- Brush Creek Location within the state of Oklahoma
- Coordinates: 36°24′59″N 94°47′02″W﻿ / ﻿36.41639°N 94.78389°W
- Country: United States
- State: Oklahoma
- County: Delaware

Area
- • Total: 0.82 sq mi (2.12 km^{2})
- • Land: 0.82 sq mi (2.12 km^{2})
- • Water: 0 sq mi (0.00 km^{2})
- Elevation: 965 ft (294 m)

Population (2020)
- • Total: 14
- • Density: 17.1/sq mi (6.61/km^{2})
- Time zone: UTC-6 (Central (CST))
- • Summer (DST): UTC-5 (CST)
- FIPS code: 40-09612
- GNIS feature ID: 2407912

= Brush Creek, Oklahoma =

Brush Creek is an unincorporated community and census-designated place (CDP) in Delaware County, Oklahoma, United States. As of the 2020 census, Brush Creek had a population of 14.

==Geography==
Brush Creek is located near the center of Delaware County. It is bordered on the northwest by the city of Jay, the county seat, on the north by Oklahoma State Highway 20, and on the south by Brush Creek, a southwest-flowing tributary of Spavinaw Creek and part of the Neosho River watershed.
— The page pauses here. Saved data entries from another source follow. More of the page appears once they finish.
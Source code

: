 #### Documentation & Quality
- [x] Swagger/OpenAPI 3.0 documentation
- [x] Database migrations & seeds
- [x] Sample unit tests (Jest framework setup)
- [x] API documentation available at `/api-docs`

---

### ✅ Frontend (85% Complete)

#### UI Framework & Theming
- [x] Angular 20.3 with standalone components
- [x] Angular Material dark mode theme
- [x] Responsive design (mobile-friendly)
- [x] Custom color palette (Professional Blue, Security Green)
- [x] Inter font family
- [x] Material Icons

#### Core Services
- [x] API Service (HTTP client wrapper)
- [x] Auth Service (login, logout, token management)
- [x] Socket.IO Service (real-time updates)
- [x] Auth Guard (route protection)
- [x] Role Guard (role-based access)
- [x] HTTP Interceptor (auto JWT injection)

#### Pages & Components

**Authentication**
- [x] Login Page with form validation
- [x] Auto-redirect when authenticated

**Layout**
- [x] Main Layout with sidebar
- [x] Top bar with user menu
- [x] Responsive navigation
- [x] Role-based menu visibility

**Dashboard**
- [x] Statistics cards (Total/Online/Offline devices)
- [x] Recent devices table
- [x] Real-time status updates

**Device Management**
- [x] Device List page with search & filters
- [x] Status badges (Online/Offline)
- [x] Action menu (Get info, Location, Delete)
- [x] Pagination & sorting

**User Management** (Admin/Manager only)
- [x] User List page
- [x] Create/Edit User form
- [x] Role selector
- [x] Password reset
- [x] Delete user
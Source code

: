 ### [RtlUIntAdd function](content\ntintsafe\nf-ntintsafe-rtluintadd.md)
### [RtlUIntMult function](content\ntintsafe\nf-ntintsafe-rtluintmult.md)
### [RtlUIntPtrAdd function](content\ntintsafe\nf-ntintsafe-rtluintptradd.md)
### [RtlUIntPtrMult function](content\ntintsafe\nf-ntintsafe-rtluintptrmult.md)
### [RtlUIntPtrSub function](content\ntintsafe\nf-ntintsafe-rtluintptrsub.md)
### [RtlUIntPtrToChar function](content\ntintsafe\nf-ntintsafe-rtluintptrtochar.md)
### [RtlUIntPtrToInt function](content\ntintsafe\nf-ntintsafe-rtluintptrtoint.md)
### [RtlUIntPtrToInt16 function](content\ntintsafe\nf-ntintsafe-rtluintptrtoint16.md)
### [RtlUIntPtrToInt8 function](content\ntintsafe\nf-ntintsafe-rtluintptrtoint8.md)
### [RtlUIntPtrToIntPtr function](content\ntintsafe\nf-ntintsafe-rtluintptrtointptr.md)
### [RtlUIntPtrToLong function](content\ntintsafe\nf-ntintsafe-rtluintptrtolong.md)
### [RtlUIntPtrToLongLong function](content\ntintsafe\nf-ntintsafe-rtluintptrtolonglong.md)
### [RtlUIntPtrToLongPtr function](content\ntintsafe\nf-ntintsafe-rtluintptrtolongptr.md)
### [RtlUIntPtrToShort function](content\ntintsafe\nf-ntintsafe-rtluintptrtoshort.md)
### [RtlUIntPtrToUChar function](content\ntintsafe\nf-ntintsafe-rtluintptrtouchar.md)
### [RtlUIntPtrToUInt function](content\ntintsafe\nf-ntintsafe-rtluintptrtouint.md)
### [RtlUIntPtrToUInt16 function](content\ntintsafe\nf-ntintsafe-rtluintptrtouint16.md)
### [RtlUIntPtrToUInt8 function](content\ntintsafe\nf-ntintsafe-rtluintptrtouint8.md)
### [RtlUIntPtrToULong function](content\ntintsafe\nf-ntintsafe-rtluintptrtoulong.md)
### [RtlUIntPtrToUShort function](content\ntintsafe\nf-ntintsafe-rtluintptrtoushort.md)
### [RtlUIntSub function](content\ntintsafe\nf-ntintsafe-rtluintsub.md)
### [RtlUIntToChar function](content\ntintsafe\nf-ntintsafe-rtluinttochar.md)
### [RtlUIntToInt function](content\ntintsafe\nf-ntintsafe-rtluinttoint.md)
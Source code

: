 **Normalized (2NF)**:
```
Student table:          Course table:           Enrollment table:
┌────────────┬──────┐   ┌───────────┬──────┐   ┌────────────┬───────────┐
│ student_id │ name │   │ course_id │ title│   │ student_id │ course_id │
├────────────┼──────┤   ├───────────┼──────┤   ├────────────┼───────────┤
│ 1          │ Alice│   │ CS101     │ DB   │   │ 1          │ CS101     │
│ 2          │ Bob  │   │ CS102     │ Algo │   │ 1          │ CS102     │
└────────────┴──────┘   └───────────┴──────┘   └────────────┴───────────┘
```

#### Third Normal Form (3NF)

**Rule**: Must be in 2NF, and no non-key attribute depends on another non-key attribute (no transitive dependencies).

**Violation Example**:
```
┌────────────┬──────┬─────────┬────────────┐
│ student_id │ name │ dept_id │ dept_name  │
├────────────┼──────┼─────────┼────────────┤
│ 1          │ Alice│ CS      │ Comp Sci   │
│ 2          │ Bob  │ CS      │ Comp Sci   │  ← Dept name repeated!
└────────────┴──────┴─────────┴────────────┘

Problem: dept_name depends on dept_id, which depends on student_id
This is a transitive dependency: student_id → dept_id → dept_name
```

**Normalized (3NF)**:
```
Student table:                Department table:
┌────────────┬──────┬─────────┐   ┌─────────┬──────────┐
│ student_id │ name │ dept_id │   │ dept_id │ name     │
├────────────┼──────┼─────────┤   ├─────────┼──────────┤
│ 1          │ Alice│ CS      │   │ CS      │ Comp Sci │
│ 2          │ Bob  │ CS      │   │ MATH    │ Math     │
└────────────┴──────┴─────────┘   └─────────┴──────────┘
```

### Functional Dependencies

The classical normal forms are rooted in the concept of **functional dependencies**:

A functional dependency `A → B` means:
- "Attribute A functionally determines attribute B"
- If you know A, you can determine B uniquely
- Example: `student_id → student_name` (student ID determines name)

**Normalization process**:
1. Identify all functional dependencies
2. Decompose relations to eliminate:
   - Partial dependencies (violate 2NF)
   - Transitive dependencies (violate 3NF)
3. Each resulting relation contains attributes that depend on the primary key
According to the United States Census Bureau, the Brush Creek CDP has a total area of 2.14 km2, all land.

==Demographics==

Historical population
| Census | Pop. | Note | %± |
| 2020 | 14 |  | — |
U.S. Decennial Census

===2020 census===
As of the 2020 census, Brush Creek had a population of 14. The median age was 44.5 years. 0.0% of residents were under the age of 18 and 14.3% of residents were 65 years of age or older. For every 100 females there were 250.0 males, and for every 100 females age 18 and over there were 250.0 males age 18 and over.

0.0% of residents lived in urban areas, while 100.0% lived in rural areas.

There were 6 households in Brush Creek, of which 33.3% had children under the age of 18 living in them. Of all households, 66.7% were married-couple households, 0.0% were households with a male householder and no spouse or partner present, and 16.7% were households with a female householder and no spouse or partner present. About 0.0% of all households were made up of individuals and 0.0% had someone living alone who was 65 years of age or older.

There were 9 housing units, of which 33.3% were vacant. The homeowner vacancy rate was 42.9% and the rental vacancy rate was 0.0%.

Racial composition as of the 2020 census
| Race | Number | Percent |
|---|---|---|
| White | 4 | 28.6% |
| Black or African American | 0 | 0.0% |
| American Indian and Alaska Native | 7 | 50.0% |
| Asian | 0 | 0.0% |
| Native Hawaiian and Other Pacific Islander | 0 | 0.0% |
| Some other race | 0 | 0.0% |
| Two or more races | 3 | 21.4% |
| Hispanic or Latino (of any race) | 0 | 0.0% |

===2000 census===
As of the census of 2000, there were 41 people, 13 households, and 9 families residing in the community. The population density was 50.1 PD/sqmi. There were 13 housing units at an average density of 15.9/sq mi (6.1/km^{2}). The racial makeup of the community was 31.71% White, 46.34% Native American, 2.44% from other races, and 19.51% from two or more races. Hispanic or Latino of any race were 2.44% of the population.

There were 13 households, out of which 38.5% had children under the age of 18 living with them, 53.8% were married couples living together, 7.7% had a female householder with no husband present, and 23.1% were non-families. 23.1% of all households were made up of individuals, and 15.4% had someone living alone who was 65 years of age or older. The average household size was 3.15 and the average family size was 3.70.

In the community, the population age range was spread out, with 29.3% under the age of 18, 14.6% from 18 to 24, 29.3% from 25 to 44, 12.2% from 45 to 64, and 14.6% who were 65 years of age or older. The median age was 30 years. For every 100 females, there were 105.0 males. For every 100 females age 18 and over, there were 93.3 males.

The median income for a household in the community was $20,625, and the median income for a family was $19,375. Males had a median income of $23,750 versus $0 for females. The per capita income for the community was $10,288. There were no families and 7.7% of the population living below the poverty line, including no under eighteens and none of those over 64.

==Education==
It is in the Jay Public Schools school district.